Wendy Ruyle 10.19.2021

Deciding when to put marketing time and money into new business opportunities can be difficult. You want work, right? But which work will be best for building the organization you want? A go/no-go protocol can help you choose where to spend your resources.

This process works for decisions about which RFPs your marketing staff should prioritize, but it also works for decisions about starting a new business line or offering to your brand. Think about what your aspirations are for your brand and how the clients you go after can help you achieve these goals.

Start by making a chart with your top criteria and fill it in. Here are some questions to consider. What is important to your business may differ from others. Choose the criteria that is important to you.

Does it fit your bigger purpose?

Your bigger purpose should guide all your business decisions. This is your reason for existing so any new opportunities should align with it. Does it fill your soul or your employees’ souls?
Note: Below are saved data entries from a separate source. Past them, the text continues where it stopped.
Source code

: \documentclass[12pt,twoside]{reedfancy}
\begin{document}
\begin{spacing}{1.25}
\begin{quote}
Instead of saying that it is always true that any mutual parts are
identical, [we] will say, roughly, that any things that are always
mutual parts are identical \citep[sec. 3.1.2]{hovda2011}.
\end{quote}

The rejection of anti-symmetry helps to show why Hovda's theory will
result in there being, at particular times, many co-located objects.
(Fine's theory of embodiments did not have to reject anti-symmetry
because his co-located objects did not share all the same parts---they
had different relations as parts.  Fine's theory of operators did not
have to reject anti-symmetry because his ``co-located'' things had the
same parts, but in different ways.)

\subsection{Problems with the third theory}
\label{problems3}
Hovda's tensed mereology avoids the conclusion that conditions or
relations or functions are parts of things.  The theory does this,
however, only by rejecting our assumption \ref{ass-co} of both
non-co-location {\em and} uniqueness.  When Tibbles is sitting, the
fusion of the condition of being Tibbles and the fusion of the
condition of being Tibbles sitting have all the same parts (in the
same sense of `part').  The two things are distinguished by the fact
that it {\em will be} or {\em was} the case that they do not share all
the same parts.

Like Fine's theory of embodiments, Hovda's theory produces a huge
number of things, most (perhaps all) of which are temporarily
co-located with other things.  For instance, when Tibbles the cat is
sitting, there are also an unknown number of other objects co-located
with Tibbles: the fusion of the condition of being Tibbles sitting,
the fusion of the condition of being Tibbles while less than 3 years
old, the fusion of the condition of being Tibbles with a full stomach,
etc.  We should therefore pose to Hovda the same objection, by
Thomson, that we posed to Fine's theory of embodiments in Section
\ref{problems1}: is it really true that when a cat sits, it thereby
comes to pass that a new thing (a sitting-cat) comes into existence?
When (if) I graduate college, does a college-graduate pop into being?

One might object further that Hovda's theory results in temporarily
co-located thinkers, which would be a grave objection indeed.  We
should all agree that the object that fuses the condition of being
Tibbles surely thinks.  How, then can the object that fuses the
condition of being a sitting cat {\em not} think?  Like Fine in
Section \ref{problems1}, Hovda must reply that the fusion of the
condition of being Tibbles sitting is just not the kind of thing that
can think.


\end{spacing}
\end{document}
Will it build your portfolio to do more work that is similar? Is it on brand?

Is it in your wheelhouse?

We all have tasks that we excel at and tasks that we can accomplish but we don’t knock them out of the park. Look at what the RFP requires. Are most of the deliverables within your area of expertise? Or are you just going to do an ok job at them? If it’s an area where you want to grow, then by all means, go for it. But if you will just be cranking out mediocre work with no end game, take a pass.

Is it a cold, warm, or hot lead?

The temperature of the lead will also help you decide how much effort to put towards it. Is it an existing client? A former client? A referral? A prospect with whom you’ve had productive conversations? Or is it an organization that has already chosen its preferred partner but must issue a formal RFP for legal or appearances reasons? Have you had success with this type of prospect before? If you don’t know, start tracking some metrics about which jobs you do and don’t get.

Is the client ready, willing, and able?

A client that is ready for your process will make for a more successful outcome. Do they have the right staff on board to guide the project internally? Do they have the right budget? Is leadership on board? Do they have respect for your expertise? Make sure they are ready, willing, and able to manage their responsibilities in the project.

Do you have the capacity?

Do you have the right staff and equipment in place to make this project successful? If you don’t, you’ll end up burning out yourself and your staff which damages your culture and ultimately your work product. If the project ends in failure, it does nothing to build your brand. If you don’t have the capacity or can’t build it quickly, you have to say no.

Do you need it to stay in business?

We don’t always have the luxury of saying no. Sometimes you need to put marketing efforts into projects that aren’t a perfect fit to stay afloat. When this happens, just make sure it doesn’t become habit. When your organization is back to a steady stream of work, focus on what is the best fit going forward.

Creating a protocol using questions like these will help you build consensus about which leads to follow. When you follow the right leads and get them, you create an organization that is doing its best and most fulfilling work.